Buongiorno caro iCrewer e bentrovato in questa nostra rubrica dedicata ai classici della letteratura. Oggi, come anticipato nell’articolo della letture fatte in spiaggia, ti parlerò di Una storia semplice, un breve romanzo scritto da Leonardo Sciascia e pubblicato con Adelphi per la prima volta nel 1989.
Si tratta di un romanzo davvero molto breve, addirittura meno di settanta pagine, che però manifesta lo straordinario talento letterario di uno dei più importanti scrittori del Novecento italiano.
Il mio primo pensiero, infatti, una volta finita la lettura – fatta davvero un pomeriggio sotto l’ombrellone – è stato quello di pensare a quanta bravura serve per condensare un racconto così avvincente e così ben scritto in un pugno di pagine.
Una storia semplice: un classico di Leonardo Sciascia
Una storia semplice è un giallo. Un bel poliziesco ambientato in Sicilia, terra che ha dato i natali all’autore, che senza dirlo esplicitamente ne denuncia la criminalità legata al mondo della droga e della mafia. Lo fa senza puntare il dito e con una scrittura garbata e piacevole da leggere.
La trama è un intreccio complesso di situazioni da risolvere. Quello che salta all’occhio è il fatto che questa complessità fa a pugni con il titolo che definisce i fatti come l’insieme di una storia semplice: per certi lo versi infatti lo è.
Si parte con un uomo che telefona alla stazione di polizia, il quale dopo aver fornito i dati personali, dice di aver trovato qualcosa nella sua abitazione di villeggiatura. Non fornisce altri elementi, se non l’invito alle forze dell’ordine di raggiungerlo per approfondire la questione di persona.
All’arrivo del brigadiere, però, l’uomo viene trovato morto, seduto alla scrivania. Un colpo di pistola che fa pensare al suicidio, se non fosse per un biglietto scritto a mano che dice: ho trovato.
Leonardo Sciascia costruisce pagine meravigliose intorno all’analisi di quel punto posto alla fine della frase essenziale. Questo mi ha molto colpito, a volte davvero si possono scrivere brani meravigliosi partendo da un elemento minimo e semplice.

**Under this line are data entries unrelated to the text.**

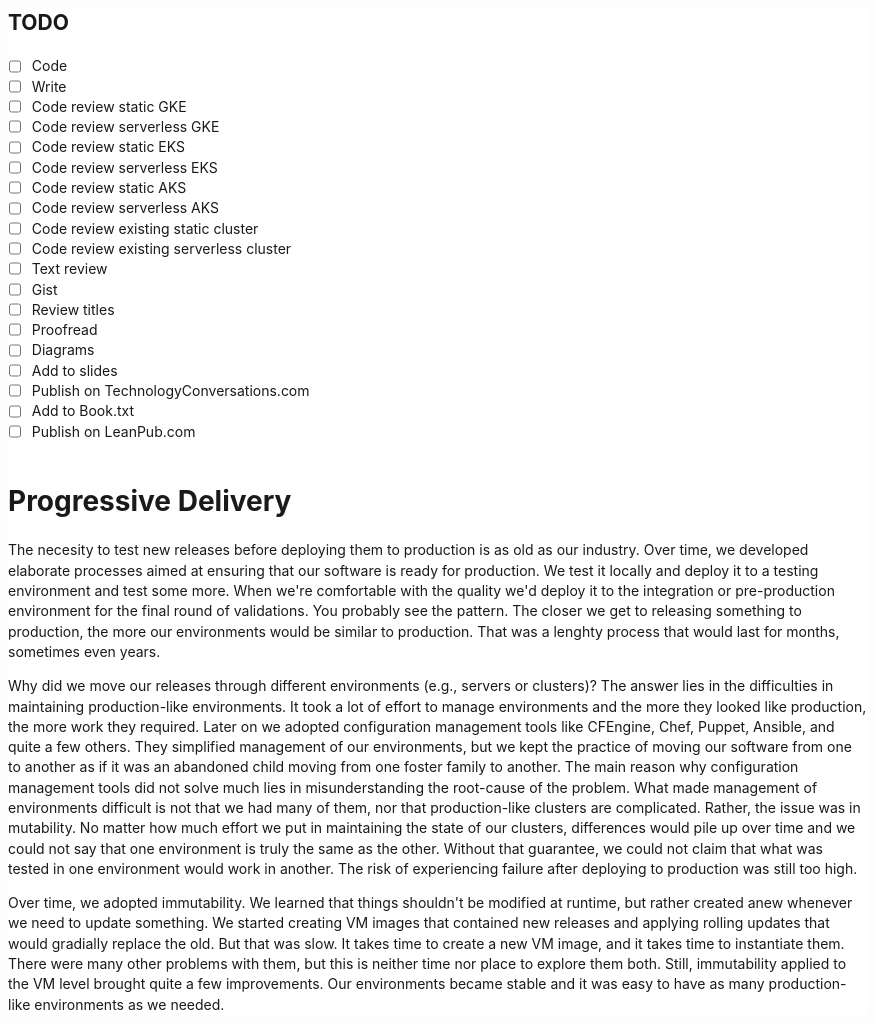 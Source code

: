 ## TODO

- [ ] Code
- [ ] Write
- [ ] Code review static GKE
- [ ] Code review serverless GKE
- [ ] Code review static EKS
- [ ] Code review serverless EKS
- [ ] Code review static AKS
- [ ] Code review serverless AKS
- [ ] Code review existing static cluster
- [ ] Code review existing serverless cluster
- [ ] Text review
- [ ] Gist
- [ ] Review titles
- [ ] Proofread
- [ ] Diagrams
- [ ] Add to slides
- [ ] Publish on TechnologyConversations.com
- [ ] Add to Book.txt
- [ ] Publish on LeanPub.com

# Progressive Delivery

The necesity to test new releases before deploying them to production is as old as our industry. Over time, we developed elaborate processes aimed at ensuring that our software is ready for production. We test it locally and deploy it to a testing environment and test some more. When we're comfortable with the quality we'd deploy it to the integration or pre-production environment for the final round of validations. You probably see the pattern. The closer we get to releasing something to production, the more our environments would be similar to production. That was a lenghty process that would last for months, sometimes even years.

Why did we move our releases through different environments (e.g., servers or clusters)? The answer lies in the difficulties in maintaining production-like environments. It took a lot of effort to manage environments and the more they looked like production, the more work they required. Later on we adopted configuration management tools like CFEngine, Chef, Puppet, Ansible, and quite a few others. They simplified management of our environments, but we kept the practice of moving our software from one to another as if it was an abandoned child moving from one foster family to another. The main reason why configuration management tools did not solve much lies in misunderstanding the root-cause of the problem. What made management of environments difficult is not that we had many of them, nor that production-like clusters are complicated. Rather, the issue was in mutability. No matter how much effort we put in maintaining the state of our clusters, differences would pile up over time and we could not say that one environment is truly the same as the other. Without that guarantee, we could not claim that what was tested in one environment would work in another. The risk of experiencing failure after deploying to production was still too high.

Over time, we adopted immutability. We learned that things shouldn't be modified at runtime, but rather created anew whenever we need to update something. We started creating VM images that contained new releases and applying rolling updates that would gradially replace the old. But that was slow. It takes time to create a new VM image, and it takes time to instantiate them. There were many other problems with them, but this is neither time nor place to explore them both. Still, immutability applied to the VM level brought quite a few improvements. Our environments became stable and it was easy to have as many production-like environments as we needed.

Inizia così una escalation di fatti, sospetti e intrecci che trascinano il lettore in un vortice senza sosta. Non c’è respiro – del resto sono solo sessantasei pagine – e garantisco, diventa difficilissimo provare ad immaginare chi sia il colpevole.
Ho cercato qualche curiosità on line su questo testo e per prima cosa ho scoperto che è ispirato a un fatto realmente accaduto: il furto della Natività con i santi Lorenzo e Francesco D’Assisi di Caravaggio, avvenuto nel 1969 e non ancora risolto. Questo dipinto è tra le dieci opere rubate più preziose e importanti del mondo che ancora non sono state ritrovate.
Inoltre, e di questo mi compiaccio, Una storia semplice ha ispirato due film. Il primo, omonimo e uscito nel 1991, ha tratto dal romanzo la sceneggiatura e vede tra i protagonisti Gian Maria Volontè, Ennio Fantastichini, Ricky Tognazzi e Massimo Ghini.
Il secondo, invece, che parla del dipinto del Caravaggio, è del 2018 ed è ispirato liberamente al romanzo di Sciascia: Una storia senza nome, con Micaela Ramazzotti, Laura Morante e Alessandro Gassman.
Prima di lasciarti, consigliandoti questa lettura breve ma incredibilmente avvincente, ti lascio con la sinossi che si legge sulla quarta di copertina:
“Una storia semplice” è una storia complicatissima, un giallo siciliano, con sfondo di mafia e droga. Eppure mai – ed è un vero tour de force – l’autore si trova costretto a nominare sia l’una sia l’altra parola. Tutto comincia con una telefonata alla polizia, con un messaggio troncato, con un apparente suicidio.
E subito, come se assistessimo alla crescita accelerata di un fiore, la storia si espande, si dilata, si aggroviglia, senza lasciarci neppure l’opportunità di riflettere.
Davanti alla proliferazione dei fatti, non solo noi lettori ma anche l’unico personaggio che nel romanzo ricerca la verità, un brigadiere, siamo chiamati a far agire nel tempo minimo i nostri riflessi – un tempo che può ridursi, come in una memorabile scena del romanzo, a una frazione di secondo.
È forse questo l’estremo azzardo concesso a chi vuole “ancora una volta scandagliare scrupolosamente le possibilità che forse ancora restano alla giustizia”.